> Task instructions
An exact reproduction is needed of every line from the beginning of the data down to and including the line that contains "- It does not", minus the pictures.

Stored data
- - -
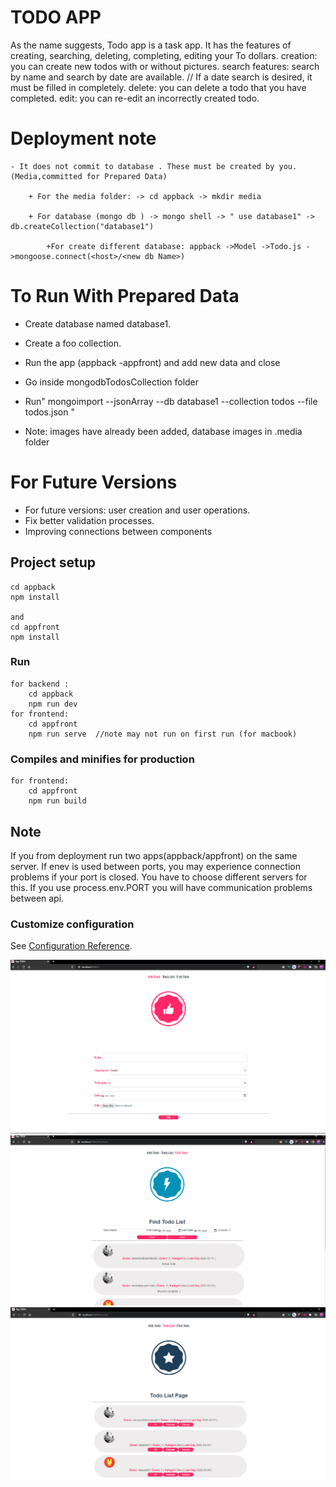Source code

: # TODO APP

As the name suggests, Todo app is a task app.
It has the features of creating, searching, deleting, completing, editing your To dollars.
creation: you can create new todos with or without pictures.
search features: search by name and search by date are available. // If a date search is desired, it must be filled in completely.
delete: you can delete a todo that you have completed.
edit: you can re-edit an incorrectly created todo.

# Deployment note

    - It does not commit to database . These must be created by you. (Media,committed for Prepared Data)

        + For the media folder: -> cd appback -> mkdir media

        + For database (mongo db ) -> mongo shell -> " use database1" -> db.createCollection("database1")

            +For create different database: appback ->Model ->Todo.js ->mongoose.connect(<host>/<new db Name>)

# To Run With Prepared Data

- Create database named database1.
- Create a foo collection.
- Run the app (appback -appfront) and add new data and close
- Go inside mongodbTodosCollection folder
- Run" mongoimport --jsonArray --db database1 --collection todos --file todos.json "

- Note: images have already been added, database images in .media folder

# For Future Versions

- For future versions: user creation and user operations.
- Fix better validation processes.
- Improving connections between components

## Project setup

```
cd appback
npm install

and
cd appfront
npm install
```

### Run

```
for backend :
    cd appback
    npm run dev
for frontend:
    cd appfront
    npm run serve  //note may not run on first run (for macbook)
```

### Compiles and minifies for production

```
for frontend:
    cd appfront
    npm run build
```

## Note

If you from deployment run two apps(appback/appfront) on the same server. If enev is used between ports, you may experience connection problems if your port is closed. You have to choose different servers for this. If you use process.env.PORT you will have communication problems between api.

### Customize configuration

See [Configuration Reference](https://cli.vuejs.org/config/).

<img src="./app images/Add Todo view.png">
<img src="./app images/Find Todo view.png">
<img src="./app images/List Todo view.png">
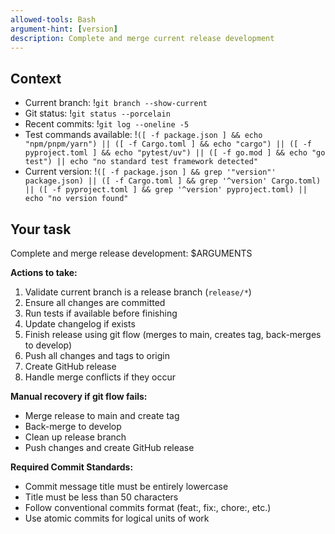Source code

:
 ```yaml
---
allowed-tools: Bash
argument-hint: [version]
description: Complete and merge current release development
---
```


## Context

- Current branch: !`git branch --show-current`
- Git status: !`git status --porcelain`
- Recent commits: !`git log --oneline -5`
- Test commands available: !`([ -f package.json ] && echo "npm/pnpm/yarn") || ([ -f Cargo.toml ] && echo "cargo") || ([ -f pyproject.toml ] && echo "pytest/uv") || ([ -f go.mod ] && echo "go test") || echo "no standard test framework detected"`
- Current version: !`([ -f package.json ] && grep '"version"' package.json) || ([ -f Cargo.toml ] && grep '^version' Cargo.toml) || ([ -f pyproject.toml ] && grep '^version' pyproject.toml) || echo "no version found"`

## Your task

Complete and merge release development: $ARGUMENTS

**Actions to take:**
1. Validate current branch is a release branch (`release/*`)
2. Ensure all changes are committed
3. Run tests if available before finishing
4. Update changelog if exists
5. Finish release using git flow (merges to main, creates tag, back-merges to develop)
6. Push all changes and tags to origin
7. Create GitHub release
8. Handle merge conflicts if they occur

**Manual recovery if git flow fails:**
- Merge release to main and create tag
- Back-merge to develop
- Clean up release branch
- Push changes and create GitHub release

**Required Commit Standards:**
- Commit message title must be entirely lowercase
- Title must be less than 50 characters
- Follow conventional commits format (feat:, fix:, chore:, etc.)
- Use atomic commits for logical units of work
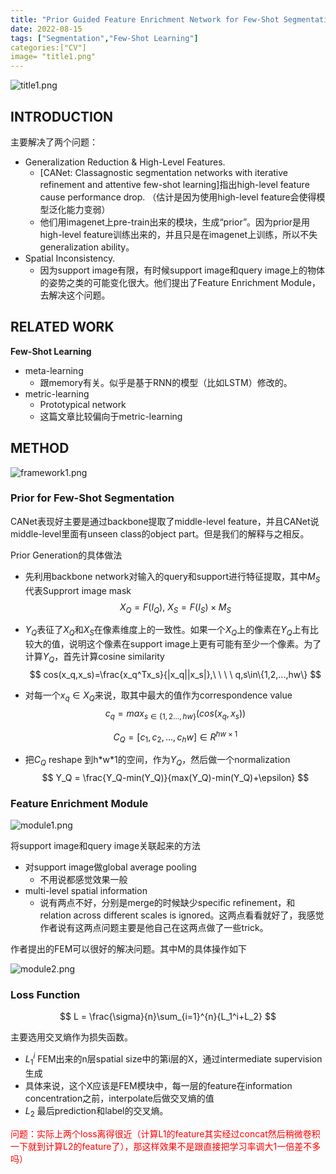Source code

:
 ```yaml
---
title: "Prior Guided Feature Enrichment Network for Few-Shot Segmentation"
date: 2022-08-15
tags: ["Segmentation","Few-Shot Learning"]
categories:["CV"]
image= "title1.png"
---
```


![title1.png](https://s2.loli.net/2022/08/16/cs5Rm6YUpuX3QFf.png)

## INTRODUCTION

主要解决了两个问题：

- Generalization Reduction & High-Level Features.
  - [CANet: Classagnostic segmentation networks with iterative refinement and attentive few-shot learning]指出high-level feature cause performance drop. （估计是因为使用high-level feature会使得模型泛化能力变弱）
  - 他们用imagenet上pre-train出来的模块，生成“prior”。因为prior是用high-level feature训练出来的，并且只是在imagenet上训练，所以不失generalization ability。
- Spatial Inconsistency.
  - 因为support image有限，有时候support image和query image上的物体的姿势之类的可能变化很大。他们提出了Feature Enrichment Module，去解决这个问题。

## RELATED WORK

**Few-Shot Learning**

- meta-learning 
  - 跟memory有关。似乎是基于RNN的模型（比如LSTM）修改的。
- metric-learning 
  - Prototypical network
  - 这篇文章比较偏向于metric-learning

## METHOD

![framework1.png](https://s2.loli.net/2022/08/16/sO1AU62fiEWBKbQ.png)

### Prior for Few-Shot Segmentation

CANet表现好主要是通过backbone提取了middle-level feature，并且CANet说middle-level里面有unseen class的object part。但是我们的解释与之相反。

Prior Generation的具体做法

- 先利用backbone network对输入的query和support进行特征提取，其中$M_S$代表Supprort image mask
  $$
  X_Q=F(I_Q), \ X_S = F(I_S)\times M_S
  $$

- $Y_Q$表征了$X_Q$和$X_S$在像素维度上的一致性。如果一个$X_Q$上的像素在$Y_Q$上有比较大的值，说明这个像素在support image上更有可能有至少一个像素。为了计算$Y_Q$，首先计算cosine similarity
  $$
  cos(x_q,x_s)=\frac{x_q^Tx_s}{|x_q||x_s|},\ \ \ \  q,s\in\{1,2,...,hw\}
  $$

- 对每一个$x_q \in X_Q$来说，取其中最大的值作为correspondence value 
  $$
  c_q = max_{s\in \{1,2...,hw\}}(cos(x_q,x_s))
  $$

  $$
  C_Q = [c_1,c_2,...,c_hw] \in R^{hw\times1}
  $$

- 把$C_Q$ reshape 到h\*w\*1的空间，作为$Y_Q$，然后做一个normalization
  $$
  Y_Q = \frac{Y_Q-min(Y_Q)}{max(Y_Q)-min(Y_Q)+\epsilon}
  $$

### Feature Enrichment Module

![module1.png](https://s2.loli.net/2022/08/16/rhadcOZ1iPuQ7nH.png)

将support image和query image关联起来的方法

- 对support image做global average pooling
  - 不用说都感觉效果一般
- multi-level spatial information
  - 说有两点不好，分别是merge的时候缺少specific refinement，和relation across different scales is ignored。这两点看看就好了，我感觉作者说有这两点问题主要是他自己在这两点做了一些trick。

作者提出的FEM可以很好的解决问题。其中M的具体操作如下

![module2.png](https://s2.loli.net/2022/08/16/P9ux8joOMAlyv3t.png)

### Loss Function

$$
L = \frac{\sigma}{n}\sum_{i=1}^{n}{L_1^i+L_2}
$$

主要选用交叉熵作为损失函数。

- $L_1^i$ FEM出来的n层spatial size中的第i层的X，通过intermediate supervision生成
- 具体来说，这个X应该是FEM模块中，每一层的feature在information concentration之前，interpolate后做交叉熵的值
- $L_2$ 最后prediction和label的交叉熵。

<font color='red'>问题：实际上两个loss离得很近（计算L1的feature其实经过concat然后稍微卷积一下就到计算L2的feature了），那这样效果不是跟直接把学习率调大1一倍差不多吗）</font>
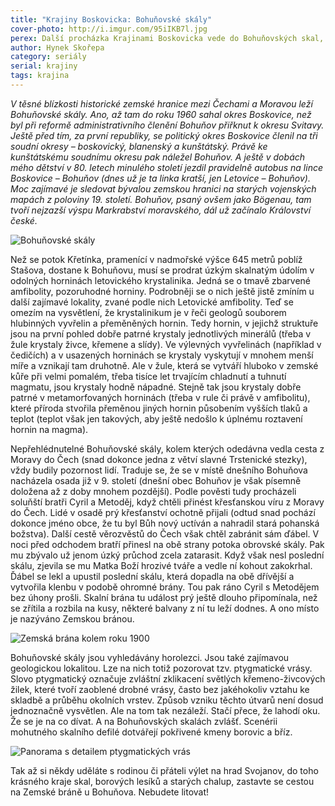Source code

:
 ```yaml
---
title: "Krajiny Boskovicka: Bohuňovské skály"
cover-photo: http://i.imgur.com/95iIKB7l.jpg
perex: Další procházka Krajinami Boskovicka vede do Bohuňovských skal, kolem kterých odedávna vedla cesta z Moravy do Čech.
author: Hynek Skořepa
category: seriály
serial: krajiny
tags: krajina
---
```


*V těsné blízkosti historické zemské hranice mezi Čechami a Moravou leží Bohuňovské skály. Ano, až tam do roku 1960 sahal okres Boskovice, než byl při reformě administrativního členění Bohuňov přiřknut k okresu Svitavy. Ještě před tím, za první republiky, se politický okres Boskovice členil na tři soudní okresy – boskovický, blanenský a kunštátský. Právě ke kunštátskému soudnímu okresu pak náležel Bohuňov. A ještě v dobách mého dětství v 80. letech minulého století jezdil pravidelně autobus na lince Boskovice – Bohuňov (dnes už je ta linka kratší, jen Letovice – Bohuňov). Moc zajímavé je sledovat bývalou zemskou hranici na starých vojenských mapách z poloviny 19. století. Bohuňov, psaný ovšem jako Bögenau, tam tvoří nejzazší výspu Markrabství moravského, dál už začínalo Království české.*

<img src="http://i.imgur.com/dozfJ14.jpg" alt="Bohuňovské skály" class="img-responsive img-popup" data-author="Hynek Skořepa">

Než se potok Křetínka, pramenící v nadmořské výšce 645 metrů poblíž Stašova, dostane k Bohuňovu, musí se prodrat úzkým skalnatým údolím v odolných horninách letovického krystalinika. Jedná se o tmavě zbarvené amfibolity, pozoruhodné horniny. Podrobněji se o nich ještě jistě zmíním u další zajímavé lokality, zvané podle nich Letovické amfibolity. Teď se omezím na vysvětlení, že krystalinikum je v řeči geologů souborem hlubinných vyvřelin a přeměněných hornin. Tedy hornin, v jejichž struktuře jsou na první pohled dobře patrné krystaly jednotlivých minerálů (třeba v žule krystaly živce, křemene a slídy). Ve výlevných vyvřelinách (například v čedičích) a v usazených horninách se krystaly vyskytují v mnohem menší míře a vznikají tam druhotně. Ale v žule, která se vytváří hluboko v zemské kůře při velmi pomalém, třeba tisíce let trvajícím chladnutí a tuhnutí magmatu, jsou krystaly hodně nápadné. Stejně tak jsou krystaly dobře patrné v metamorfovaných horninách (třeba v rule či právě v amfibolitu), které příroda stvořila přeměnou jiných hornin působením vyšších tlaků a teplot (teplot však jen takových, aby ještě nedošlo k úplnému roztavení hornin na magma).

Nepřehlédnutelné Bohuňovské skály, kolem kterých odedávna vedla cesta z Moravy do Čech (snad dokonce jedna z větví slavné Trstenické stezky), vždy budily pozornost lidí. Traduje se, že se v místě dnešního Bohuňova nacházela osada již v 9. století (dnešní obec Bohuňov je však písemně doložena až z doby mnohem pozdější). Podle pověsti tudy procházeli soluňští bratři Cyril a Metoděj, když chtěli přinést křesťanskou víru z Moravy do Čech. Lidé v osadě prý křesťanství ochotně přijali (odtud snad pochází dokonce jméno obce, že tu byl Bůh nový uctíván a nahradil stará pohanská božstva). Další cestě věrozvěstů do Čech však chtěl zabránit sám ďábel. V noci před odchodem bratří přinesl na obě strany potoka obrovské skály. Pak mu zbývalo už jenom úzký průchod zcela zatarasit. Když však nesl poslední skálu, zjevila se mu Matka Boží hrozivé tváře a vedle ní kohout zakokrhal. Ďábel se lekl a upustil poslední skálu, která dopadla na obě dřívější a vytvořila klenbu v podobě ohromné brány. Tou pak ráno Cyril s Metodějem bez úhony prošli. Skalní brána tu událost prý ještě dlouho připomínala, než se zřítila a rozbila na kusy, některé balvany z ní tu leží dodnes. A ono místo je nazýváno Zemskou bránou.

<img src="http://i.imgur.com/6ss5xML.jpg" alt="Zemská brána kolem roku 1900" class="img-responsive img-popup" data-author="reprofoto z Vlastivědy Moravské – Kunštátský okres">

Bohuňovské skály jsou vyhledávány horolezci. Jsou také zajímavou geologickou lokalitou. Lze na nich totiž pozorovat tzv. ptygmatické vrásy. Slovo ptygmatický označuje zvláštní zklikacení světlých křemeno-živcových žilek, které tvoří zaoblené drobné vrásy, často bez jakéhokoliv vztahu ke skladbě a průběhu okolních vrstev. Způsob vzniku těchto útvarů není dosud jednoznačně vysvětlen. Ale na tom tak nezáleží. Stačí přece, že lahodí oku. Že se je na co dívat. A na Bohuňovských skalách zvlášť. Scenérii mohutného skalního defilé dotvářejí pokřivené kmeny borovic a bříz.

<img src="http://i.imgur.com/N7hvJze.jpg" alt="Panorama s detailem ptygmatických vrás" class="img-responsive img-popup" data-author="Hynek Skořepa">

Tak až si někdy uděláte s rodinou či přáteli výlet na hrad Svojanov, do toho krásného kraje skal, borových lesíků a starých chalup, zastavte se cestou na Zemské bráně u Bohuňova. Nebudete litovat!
- - -
> Exercise result
Source code

: # TODO APP

As the name suggests, Todo app is a task app.
It has the features of creating, searching, deleting, completing, editing your To dollars.
creation: you can create new todos with or without pictures.
search features: search by name and search by date are available. // If a date search is desired, it must be filled in completely.
delete: you can delete a todo that you have completed.
edit: you can re-edit an incorrectly created todo.

# Deployment note

    - It does not commit to database . These must be created by you. (Media,committed for Prepared Data)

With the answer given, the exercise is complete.